I previously wrote about my first experiences with BTRFS [1]. Since then I’ve been using BTRFS on more systems and have had good results. The main problem I want to address is with the reliability of RAID [2].
Requirements for a File Server
Now one of my clients has a need for a new fileserver. They need to reliably store terabytes of data (currently 6TB and growing) which is mostly comprised of data files in the 10MB – 15MB size range. The data files will almost never be re-written and I anticiapte that the main bottleneck will be the latency of NFS and other network file sharing protocols. I would hope that saturating a GigE network when sending 10MB data files from SATA disks via NFS, AFS, or SMB wouldn’t be a technical challenge.
It seems that BTRFS is the way of the future.
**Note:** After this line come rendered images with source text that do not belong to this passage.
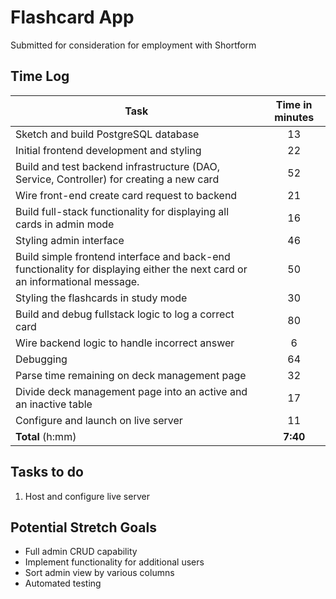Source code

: # Flashcard App

Submitted for consideration for employment with Shortform

## Time Log

| Task                                                                                                                        | Time in minutes 
|-----------------------------------------------------------------------------------------------------------------------------|:---------------:|
| Sketch and build PostgreSQL database                                                                                        |       13        |
| Initial frontend development and styling                                                                                    |       22        |
| Build and test backend infrastructure (DAO, Service, Controller) for creating a new card                                    |       52        |
| Wire front-end create card request to backend                                                                               |       21        |
| Build full-stack functionality for displaying all cards in admin mode                                                       |       16        |
| Styling admin interface                                                                                                     |       46        |
| Build simple frontend interface and back-end functionality for displaying either the next card or an informational message. |       50        |
| Styling the flashcards in study mode                                                                                        |       30        |
| Build and debug fullstack logic to log a correct card                                                                       |       80        |
| Wire backend logic to handle incorrect answer                                                                               |        6        |
| Debugging                                                                                                   |       64        |
| Parse time remaining on deck management page |       32        |
| Divide deck management page into an active and an inactive table |       17        |
| Configure and launch on live server |       11        |
| **Total** (h:mm)                                                                                                            |    **7:40**     |

## Tasks to do

1. Host and configure live server

## Potential Stretch Goals
- Full admin CRUD capability
- Implement functionality for additional users
- Sort admin view by various columns
- Automated testing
But it’s still rather new and the lack of RAID-5 and RAID-6 is a serious issue when you need to store 10TB with today’s technology (that would be 8*3TB disks for RAID-10 vs 5*3TB disks for RAID-5). Also the case of two disks entirely failing in a short period of time requires RAID-6 (or RAID-Z2 as the ZFS variant of RAID-6 is known). With BTRFS at it’s current stage of development it seems that to recover from two disks failing you need to have BTRFS on another RAID-6 (maybe Linux software RAID-6). But for filesystems based on concepts similar to ZFS and BTRFS you want to have the filesystem run the RAID so that if a block has a filesystem hash mismatch then the correct copy can be reconstructed from parity.
ZFS seems to be a lot more complex than BTRFS. While having more features is a good thing (BTRFS seems to be missing some sysadmin friendly features at this stage) complexity means that I need to learn more and test more before going live.
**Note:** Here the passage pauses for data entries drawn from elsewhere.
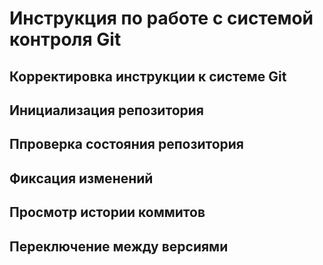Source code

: # **Инструкция по работе с системой контроля Git**
## **Корректировка инструкции к системе Git**
## Инициализация репозитория

## Ппроверка состояния репозитория



## Фиксация изменений

## Просмотр истории коммитов

## Переключение между версиями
But it seems that the built in RAID-5 and RAID-6 is the killer issue. Servers start becoming a lot more expensive if you want more than 8 disks and even going past 6 disks is a significant price point. As 3TB disks are available an 8 disk RAID-6 gives something like 18TB usable space vs 12TB on a RAID-10 and a 6 disk RAID-6 gives about 12TB vs 9TB on a RAID-10. With RAID-10 (IE BTRFS) my client couldn’t use a 6 disk server such as the Dell PowerEdge T410 for $1500 as 9TB of usable storage isn’t adequate and the Dell PowerEdge T610 which can support 8 disks and costs $2100 would be barely adequate for the near future with only 12TB of usable storage. Dell does sell significantly larger servers such that any of my clients needs could be covered by RAID-10, but in addition to costing more there are issues of power use and noise. When comparing a T610 and a T410 with a full set of disks the price difference is $1000 (assuming $200 per disk) which is probably worth paying to delay any future need for upgrades.
Buying Disks
The problem with the PowerEdge T610 server is that it uses hot-swap disks and the biggest disks available are 2TB for $586.30! 2TB*8 in RAID-6 gives 12TB of usable space for $4690.40! This compares poorly to the PowerEdge T410 which supports non-hot-swap disks so I can buy 6*3TB disks for something less than $200 each and get 12TB of usable space for $1200. If I could get hot-swap trays for Dell disks at a reasonable price then the T610 would be worth considering. But as 12TB of storage should do for at least the next 18 months it seems that the T410 is clearly the better option.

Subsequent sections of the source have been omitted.